The competition principles also appear to bolster the Justice Department’s contention that current antitrust law can be applied to the software industry in general and the Microsoft case in particular. Microsoft has argued that the laws are outdated, and the industry shouldn’t be subject to competitive tests developed in the era of railroad and steel monopolies. Some members of Congress have argued the laws aren’t working and ought to be replaced with new ones that target a high-tech economy.

“The value of these principles is they help identify practices (governments) should consider in applying the law,” said Mark Traphagen, vice president of intellectual property and trade policy for the SPA. “The Justice Department at this time is not expert in all the practices of the industry.”

SPA officials delivered a copy of the principles on Jan. 30 to Joel I. Klein, assistant attorney general in charge of antitrust activity for the Justice Department. That followed a speech Klein made to some SPA members on Jan. 13 when “he asked us … to engage the Justice Department,” said SPA President Wasch.

Microsoft representatives were given two opportunities in January to address their concerns to the SPA’s board of directors, the culmination of the two-year process of developing the guidelines. But “I don’t think the company was very excited” about the organization’s decision to adopt the principles, Wasch said.

Microsoft doesn’t have a seat on the elected board this year, although it is the largest single member company and pays a $100,000 yearly membership fee, 1 percent of SPA’s annual operating budget. But Microsoft’s archrival in the current Justice Department action, Netscape, does control one of the 15 seats. Other board members are Intel Corp., Symantec Corp. IBM, Price Waterhouse, Intuit Inc., Internet Shopping Network, Computer Curriculum Corp., SkillsBank Corp., Axtive Software Corp., Intelligent Systems Corp., Wayfarer Communications Corp., Tenth Planet Productions and MicroBusiness Italiana.

The policy guidelines were initially developed by the government affairs committee of the SPA, of which Microsoft is a member, over Microsoft’s objections. Other members of that committee are Adobe Systems Inc., Apple Computer Inc., Autodesk Inc., Borland International Inc., Compaq Computer Corp., Corell Corp., Disney Interactive, Encyclopedia Britannica, IBM, Intuit, Jostens Inc., Netscape, Novell Inc., Oracle, Sybase Inc., Symantec and Viacom Inc.

The eight principles also call for equal access to retail store shelves for all software products; for vendors to refrain from intentionally using one of their products to cause the failure of a competitor’s program; and to refrain from pre-announcing new products in such a way as to freeze the market and harm competitors.

xxxx THE PRINCIPLES Knight Ridder Here are the Software Publishers Association’s Principles of Competition: Innovation and competition should be maximized for the benefit of consumers.

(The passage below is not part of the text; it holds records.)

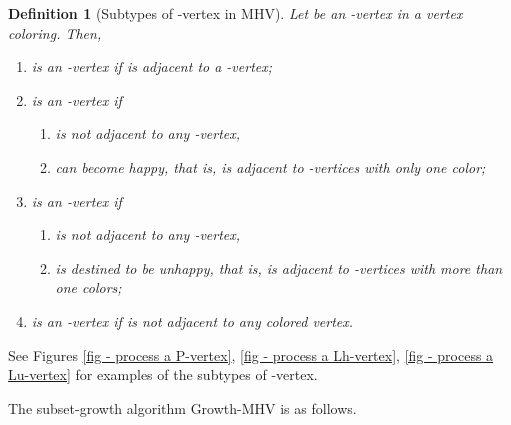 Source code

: \documentclass[11pt]{article}
\newtheorem{definition}{Definition}[section]
\begin{document}
\begin{definition}[Subtypes of -vertex in MHV]
Let  be an -vertex in a vertex coloring. Then,
\begin{enumerate}
\item  is an {\em -vertex} if  is adjacent to a -vertex;
\item  is an {\em -vertex} if
\begin{enumerate}
    \item  is not adjacent to any -vertex,
    \item  can become happy, that is,  is adjacent to -vertices with only
    one color;
\end{enumerate}
\item  is an {\em -vertex} if
\begin{enumerate}
    \item  is not adjacent to any -vertex,
    \item  is destined to be unhappy, that is,  is adjacent to -vertices
    with more than one colors;
\end{enumerate}
\item  is an {\em -vertex} if  is not adjacent to any colored vertex.
\end{enumerate}
\end{definition}

See Figures \ref{fig - process a P-vertex}, \ref{fig - process a Lh-vertex},
\ref{fig - process a Lu-vertex} for examples of the subtypes of -vertex.

The subset-growth algorithm {\sc Growth-MHV} is as follows.
\end{document}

Interface specifications to third party software developers should be licensed in a nondiscriminatory manner. Operating systems should not be used by a company to unfairly leverage its own products and services (or its favored partners) over those of competing vendors. The operating system vendor should not include its own services or products as part of the operating system or user interface unless it gives the same ability to integrate products and services into the operating system to competing vendors. Competitive licensing of software applications to original equipment manufacturers benefits consumers. Software publishers should have equal access to retail customers, without practices that monopolize limited retail space. A software vendor should not intentionally disable or otherwise interfere with the intended functionality and execution of other products. A dominant operating system should not be used to favor Internet content that is owned, offered by or preferentially licensed to the operating system vendor. When a product pre-announcement is knowingly false, it harms competition and restricts the availability to the market of innovative products from other vendors.